Task objective -
I'd like the entries reproduced exactly, with all pictures omitted.

Collected data -
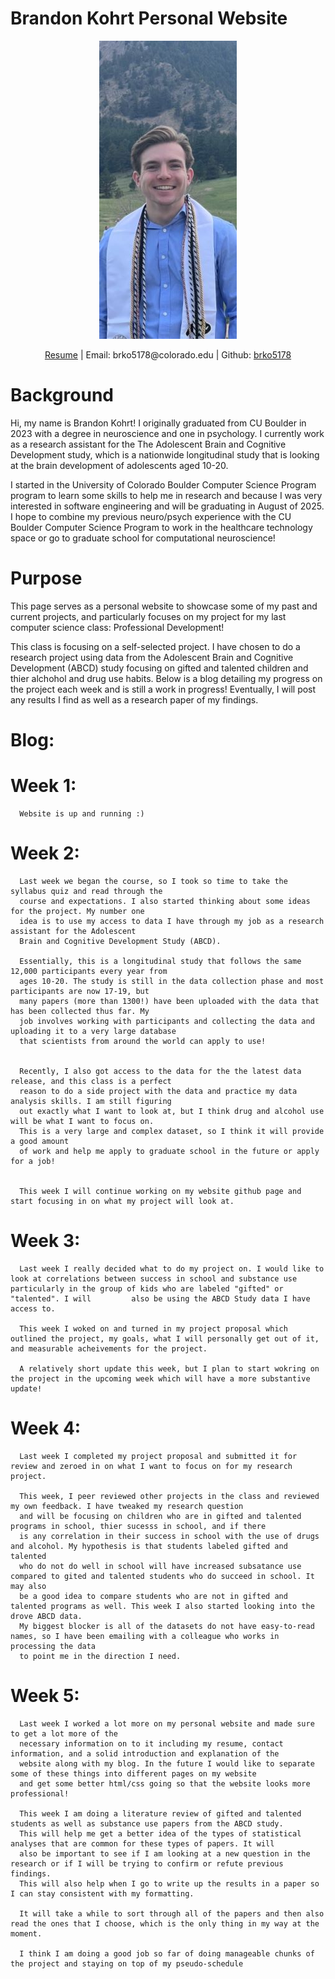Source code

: # Brandon Kohrt Personal Website      


<p align="center">
  <img src="profilepic2.jpg" />
</p>

<p align="center">
  <a href="Brandon.Kohrt.Resume.pdf" target="_blank">Resume</a> | Email: brko5178@colorado.edu | Github: <a href="https://github.com/brko5178" target="_blank">brko5178</a>
</p>

# Background
  Hi, my name is Brandon Kohrt! I originally graduated from CU Boulder in 2023 with a degree in neuroscience and one in psychology. I currently work as a research assistant for the The Adolescent Brain and Cognitive Development study, which is a nationwide longitudinal study that is looking at the brain development of adolescents aged 10-20. 
  
I started in the University of Colorado Boulder Computer Science Program program to learn some skills to help me in research and because I was very interested in software engineering and will be graduating in August of 2025. I hope to combine my previous neuro/psych experience with the CU Boulder Computer Science Program to work in the healthcare technology space or go to graduate school for computational neuroscience! 
 

# Purpose
This page serves as a personal website to showcase some of my past and current projects, and particularly focuses on my project for my last computer science class: Professional Development!

This class is focusing on a self-selected project. I have chosen to do a research project using data from the Adolescent Brain and Cognitive Development (ABCD)
study focusing on gifted and talented children and thier alchohol and drug use habits. Below is a blog detailing my progress on the project each week
and is still a work in progress! Eventually, I will post any results I find as well as a research paper of my findings.



# Blog:

# Week 1:
      Website is up and running :)

# Week 2:
      Last week we began the course, so I took so time to take the syllabus quiz and read through the 
      course and expectations. I also started thinking about some ideas for the project. My number one 
      idea is to use my access to data I have through my job as a research assistant for the Adolescent 
      Brain and Cognitive Development Study (ABCD). 
      
      Essentially, this is a longitudinal study that follows the same 12,000 participants every year from 
      ages 10-20. The study is still in the data collection phase and most participants are now 17-19, but 
      many papers (more than 1300!) have been uploaded with the data that has been collected thus far. My 
      job involves working with participants and collecting the data and uploading it to a very large database 
      that scientists from around the world can apply to use!

      
      Recently, I also got access to the data for the the latest data release, and this class is a perfect 
      reason to do a side project with the data and practice my data analysis skills. I am still figuring 
      out exactly what I want to look at, but I think drug and alcohol use will be what I want to focus on. 
      This is a very large and complex dataset, so I think it will provide a good amount 
      of work and help me apply to graduate school in the future or apply for a job!

      
      This week I will continue working on my website github page and start focusing in on what my project will look at.

# Week 3:
      Last week I really decided what to do my project on. I would like to look at correlations between success in school and substance use particularly in the group of kids who are labeled "gifted" or "talented". I will         also be using the ABCD Study data I have access to.

      This week I woked on and turned in my project proposal which outlined the project, my goals, what I will personally get out of it, and measurable acheivements for the project. 

      A relatively short update this week, but I plan to start wokring on the project in the upcoming week which will have a more substantive update!

# Week 4:
      Last week I completed my project proposal and submitted it for review and zeroed in on what I want to focus on for my research project.
      
      This week, I peer reviewed other projects in the class and reviewed my own feedback. I have tweaked my research question 
      and will be focusing on children who are in gifted and talented programs in school, thier sucesss in school, and if there
      is any correlation in their success in school with the use of drugs and alcohol. My hypothesis is that students labeled gifted and talented
      who do not do well in school will have increased subsatance use compared to gited and talented students who do succeed in school. It may also 
      be a good idea to compare students who are not in gifted and talented programs as well. This week I also started looking into the drove ABCD data.
      My biggest blocker is all of the datasets do not have easy-to-read names, so I have been emailing with a colleague who works in processing the data 
      to point me in the direction I need.

# Week 5:
      Last week I worked a lot more on my personal website and made sure to get a lot more of the 
      necessary information on to it including my resume, contact information, and a solid introduction and explanation of the           
      website along with my blog. In the future I would like to separate some of these things into different pages on my website 
      and get some better html/css going so that the website looks more professional!

      This week I am doing a literature review of gifted and talented students as well as substance use papers from the ABCD study. 
      This will help me get a better idea of the types of statistical analyses that are common for these types of papers. It will 
      also be important to see if I am looking at a new question in the research or if I will be trying to confirm or refute previous findings. 
      This will also help when I go to write up the results in a paper so I can stay consistent with my formatting.

      It will take a while to sort through all of the papers and then also read the ones that I choose, which is the only thing in my way at the moment.

      I think I am doing a good job so far of doing manageable chunks of the project and staying on top of my pseudo-schedule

Completed task -
Source code

: # Brandon Kohrt Personal Website      


<p align="center">
  <img src="profilepic2.jpg" />
</p>

<p align="center">
  <a href="Brandon.Kohrt.Resume.pdf" target="_blank">Resume</a> | Email: brko5178@colorado.edu | Github: <a href="https://github.com/brko5178" target="_blank">brko5178</a>
</p>

# Background
  Hi, my name is Brandon Kohrt! I originally graduated from CU Boulder in 2023 with a degree in neuroscience and one in psychology. I currently work as a research assistant for the The Adolescent Brain and Cognitive Development study, which is a nationwide longitudinal study that is looking at the brain development of adolescents aged 10-20. 
  
I started in the University of Colorado Boulder Computer Science Program program to learn some skills to help me in research and because I was very interested in software engineering and will be graduating in August of 2025. I hope to combine my previous neuro/psych experience with the CU Boulder Computer Science Program to work in the healthcare technology space or go to graduate school for computational neuroscience! 
 

# Purpose
This page serves as a personal website to showcase some of my past and current projects, and particularly focuses on my project for my last computer science class: Professional Development!

This class is focusing on a self-selected project. I have chosen to do a research project using data from the Adolescent Brain and Cognitive Development (ABCD)
study focusing on gifted and talented children and thier alchohol and drug use habits. Below is a blog detailing my progress on the project each week
and is still a work in progress! Eventually, I will post any results I find as well as a research paper of my findings.



# Blog:

# Week 1:
      Website is up and running :)

# Week 2:
      Last week we began the course, so I took so time to take the syllabus quiz and read through the 
      course and expectations. I also started thinking about some ideas for the project. My number one 
      idea is to use my access to data I have through my job as a research assistant for the Adolescent 
      Brain and Cognitive Development Study (ABCD). 
      
      Essentially, this is a longitudinal study that follows the same 12,000 participants every year from 
      ages 10-20. The study is still in the data collection phase and most participants are now 17-19, but 
      many papers (more than 1300!) have been uploaded with the data that has been collected thus far. My 
      job involves working with participants and collecting the data and uploading it to a very large database 
      that scientists from around the world can apply to use!

      
      Recently, I also got access to the data for the the latest data release, and this class is a perfect 
      reason to do a side project with the data and practice my data analysis skills. I am still figuring 
      out exactly what I want to look at, but I think drug and alcohol use will be what I want to focus on. 
      This is a very large and complex dataset, so I think it will provide a good amount 
      of work and help me apply to graduate school in the future or apply for a job!

      
      This week I will continue working on my website github page and start focusing in on what my project will look at.

# Week 3:
      Last week I really decided what to do my project on. I would like to look at correlations between success in school and substance use particularly in the group of kids who are labeled "gifted" or "talented". I will         also be using the ABCD Study data I have access to.

      This week I woked on and turned in my project proposal which outlined the project, my goals, what I will personally get out of it, and measurable acheivements for the project. 

      A relatively short update this week, but I plan to start wokring on the project in the upcoming week which will have a more substantive update!

# Week 4:
      Last week I completed my project proposal and submitted it for review and zeroed in on what I want to focus on for my research project.
      
      This week, I peer reviewed other projects in the class and reviewed my own feedback. I have tweaked my research question 
      and will be focusing on children who are in gifted and talented programs in school, thier sucesss in school, and if there
      is any correlation in their success in school with the use of drugs and alcohol. My hypothesis is that students labeled gifted and talented
      who do not do well in school will have increased subsatance use compared to gited and talented students who do succeed in school. It may also 
      be a good idea to compare students who are not in gifted and talented programs as well. This week I also started looking into the drove ABCD data.
      My biggest blocker is all of the datasets do not have easy-to-read names, so I have been emailing with a colleague who works in processing the data 
      to point me in the direction I need.

# Week 5:
      Last week I worked a lot more on my personal website and made sure to get a lot more of the 
      necessary information on to it including my resume, contact information, and a solid introduction and explanation of the           
      website along with my blog. In the future I would like to separate some of these things into different pages on my website 
      and get some better html/css going so that the website looks more professional!

      This week I am doing a literature review of gifted and talented students as well as substance use papers from the ABCD study. 
      This will help me get a better idea of the types of statistical analyses that are common for these types of papers. It will 
      also be important to see if I am looking at a new question in the research or if I will be trying to confirm or refute previous findings. 
      This will also help when I go to write up the results in a paper so I can stay consistent with my formatting.

      It will take a while to sort through all of the papers and then also read the ones that I choose, which is the only thing in my way at the moment.

      I think I am doing a good job so far of doing manageable chunks of the project and staying on top of my pseudo-schedule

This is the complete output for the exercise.